In order for the model to learn, we need to give it the “answers” for a few episodes. In order to get training examples, I went through 20 full episodes in Audacity and labeled the laughter examples. You can easily export the labels as text files.
While I was taking Andrew Ng’s Deep Learning course on Coursera, there was a very relevant project on detecting trigger words (like “Hey Siri”) from audio clips. The ML model used a 1-D convolutional layer and 2 GRU layers. I thought this model would be a good starting point.
For ease of use, I cut the 22-minute episodes into 10-second clips.
For the model to “understand”, we have to translate our audio into numerical data. We can represent the audio clip to the model as a number of time steps (splitting the 10-second clip into roughly 10-millisecond increments) and display the values of different audio frequencies at each time step. I ended up with 257 frequencies per time step and 861 time steps per 10-second clip. So a 10-second clip becomes a numpy array with shape (861, 257). You can find the audio data preprocessing notebook here.
The model also needs “answers” to train on. To generate the y input, we use those text files full of hand-labeled laughter ranges. At each timestep of each 10-second clip, we basically ask the question, “Is this timestep inside a laughter range or outside?” and we label it “1” if it is inside a laughter instance, and “0” if not. For a 10-second clip, the y value will be of shape (861, 1) because we simply have a binary output at each time step in the clip.
Side note: I ended up doing everything in Part 2 using Kaggle notebooks. I ran into disk space and RAM issues so many times that I wouldn’t recommend it for a project of this size. I understand Google Colab notebooks suffer similar restrictions. The appeal of these options is that you get free GPU time (30 hours per week) and unlimited access to 16 CPU cores. In the future, I would likely look towards a paid computing option to save myself the memory headaches. It turned out utilizing a GPU on a Kaggle notebook only had about a 15% improvement in training time. So for this project, a GPU may not have even been necessary. Here’s the notebook where I train the model.
We grab the X and y datasets and split them into 60% train, 20% development and 20% test.
From there we define our model beginning with a 1-D convolutional layer and 2 GRU layers followed by a dense layer. I experimented with more or less GRU layers and also different combinations of dropout and batch normalization layers but this combination seemed to work best. It happened to be the exact same combination Andrew Ng’s “trigger word” model used. Maybe he knows what he’s talking about after all.
We use the Adam algorithm for gradient descent optimization as well as a binary cross-entropy loss function.
Finally we can train the model!
When I was experimenting with different hyper parameters and layer combinations I found that using 15 epochs was more than enough to figure out if the model would perform better or worse than past models. This took between 15-30 mins for most combinations. For the final model I decided to use, I trained for 100 epochs which took about 3.5 hours on a GPU.

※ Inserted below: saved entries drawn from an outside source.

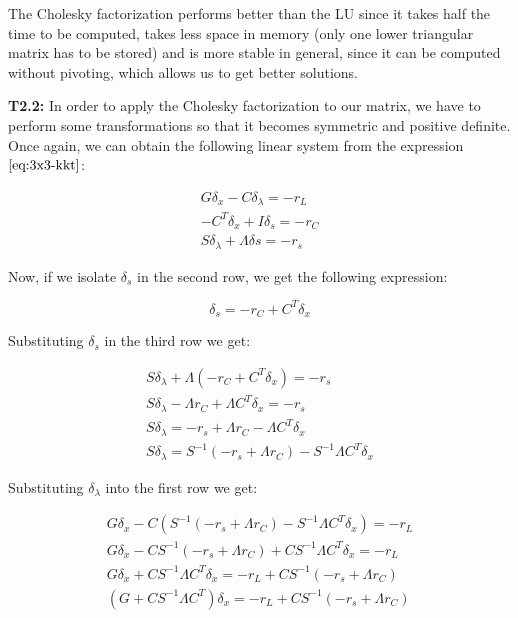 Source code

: \documentclass[11pt,a4paper]{article}
\begin{document}
The Cholesky factorization performs better than the LU since it takes half the time to
be computed, takes less space in memory (only one lower triangular matrix has to be stored)
and is more stable in general, since it can be computed without pivoting, which allows
us to get better solutions.

\noindent \textbf{T2.2:} In order to apply the Cholesky factorization to our matrix, we have to
perform some transformations so that it becomes symmetric and positive definite. Once again, we
can obtain the following linear system from the expression $\eqref{eq:3x3-kkt}$:

\begin{equation*}
  \begin{gathered}
    G\delta_x - C\delta_{\lambda} = -r_L \\
    -C^T\delta_x + I\delta_s = -r_C \\
    S\delta_{\lambda} + \Lambda \delta s = -r_s
  \end{gathered}
\end{equation*}

Now, if we isolate $\delta_s$ in the second row, we get the following expression:

\[
  \delta_s = -r_C + C^T \delta_x
\]

Substituting $\delta_s$ in the third row we get:

\begin{equation*}
  \begin{gathered}
    S\delta_{\lambda} + \Lambda(-r_C + C^T \delta_x) = -r_s \\
    S\delta_{\lambda} - \Lambda r_C + \Lambda C^T \delta_x = -r_s \\
    S\delta_{\lambda} = -r_s + \Lambda r_C - \Lambda C^T \delta_x \\
    S\delta_{\lambda} = S^{-1}(-r_s + \Lambda r_C) - S^{-1}\Lambda C^T \delta_x
  \end{gathered}
\end{equation*}

Substituting $\delta_{\lambda}$ into the first row we get:

\begin{equation*}
  \begin{gathered}
    G\delta_x - C(S^{-1}(-r_s + \Lambda r_C) - S^{-1}\Lambda C^T \delta_x) = -r_L \\
    G\delta_x - CS^{-1}(-r_s + \Lambda r_C) + CS^{-1}\Lambda C^T \delta_x = -r_L \\
    G\delta_x + CS^{-1}\Lambda C^T \delta_x = -r_L + CS^{-1}(-r_s + \Lambda r_C) \\
    (G + CS^{-1}\Lambda C^T) \delta_x = -r_L + CS^{-1}(-r_s + \Lambda r_C)
  \end{gathered}
\end{equation*}
\end{document}

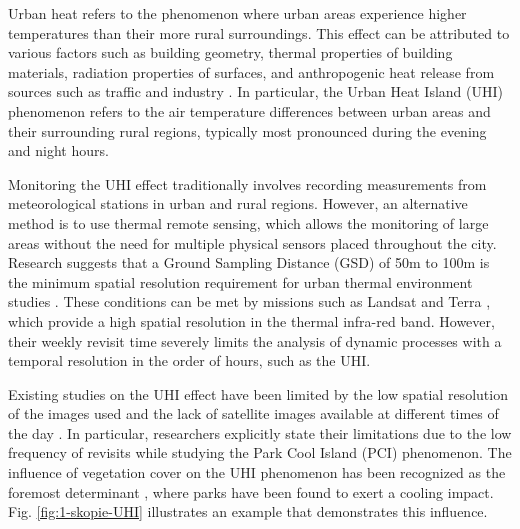     Urban heat refers to the phenomenon where urban areas experience higher temperatures than their more rural surroundings.
    This effect can be attributed to various factors such as building geometry, thermal properties of building materials, radiation properties of surfaces, and anthropogenic heat release from sources such as traffic and industry \cite{deilami2018urban}. 
    In particular,  the Urban Heat Island (UHI) phenomenon refers to the air temperature differences between urban areas and their surrounding rural regions, typically most pronounced during the evening and night hours. 

    Monitoring the UHI effect traditionally involves recording measurements from meteorological stations in urban and rural regions.
    However, an alternative method is to use thermal remote sensing, which allows the monitoring of large areas without the need for multiple physical sensors placed throughout the city.
    Research suggests that a Ground Sampling Distance (GSD) of 50m to 100m is the minimum spatial resolution requirement for urban thermal environment studies \cite{mohamed2017land, sobrino2012impact, huang2013generating}. 
    These conditions can be met by missions such as Landsat \cite{USGS2023Landsat} and Terra \cite{terra_nasa}, which provide a high spatial resolution in the thermal infra-red band.
    However, their weekly revisit time severely limits the analysis of dynamic processes with a temporal resolution in the order of hours, such as the UHI. 

    Existing studies on the UHI effect have been limited by the low spatial resolution of the images used and the lack of satellite images available at different times of the day \cite{Zhu2021, Shi2019}. 
    In particular, researchers explicitly state their limitations \cite{Shi2019} due to the low frequency of revisits while studying the Park Cool Island (PCI) \cite{Yang2017} phenomenon. 
    The influence of vegetation cover on the UHI phenomenon has been recognized as the foremost determinant \cite{deilami2018urban}, where parks have been found to exert a cooling impact.
    Fig. \ref{fig:1-skopie-UHI} illustrates an example that demonstrates this influence. 
    
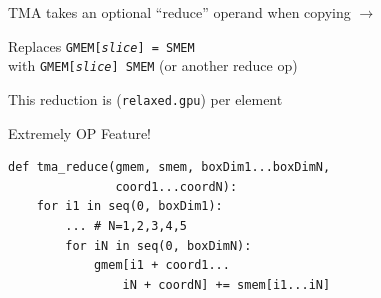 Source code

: \begin{minipage}[t]{0.5\textwidth}\fixminipage
TMA takes an optional ``reduce'' operand when copying $\to$

Replaces \texttt{GMEM[\textit{slice}] = SMEM}\\
with \texttt{GMEM[\textit{slice}] \violetBox{+=} SMEM} (or another reduce op)

This reduction is  (\texttt{relaxed.gpu}) per element

Extremely OP Feature!

\begin{verbatim}
def tma_reduce(gmem, smem, boxDim1...boxDimN,
               coord1...coordN):
    for i1 in seq(0, boxDim1):
        ... # N=1,2,3,4,5
        for iN in seq(0, boxDimN):
            gmem[i1 + coord1...
                iN + coordN] += smem[i1...iN]
\end{verbatim}
\end{minipage}
\hfill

The best model was able to identify laughter with 95% accuracy. I tried to do better than 95% for a long time. But what I eventually figured out was that a lot of the error was my own fault (i.e. human error). I didn’t realize this until I went back and labeled the laughter for an episode that I had already labeled a week prior. I then compared the labels and found that they only had 97% overlap! Meaning that the “human” level accuracy for identifying laughter in this situation is ~97%, so it is unreasonable to expect a machine to do better than 97%. In that light, 95% for the algorithm looks like a more positive outcome.
Even with 95% accuracy, the model almost never misses a laughter instance. The 5% error tends to come from the very beginning or end of a laughter instance where it is often less clear when laughter “officially” begins or ends.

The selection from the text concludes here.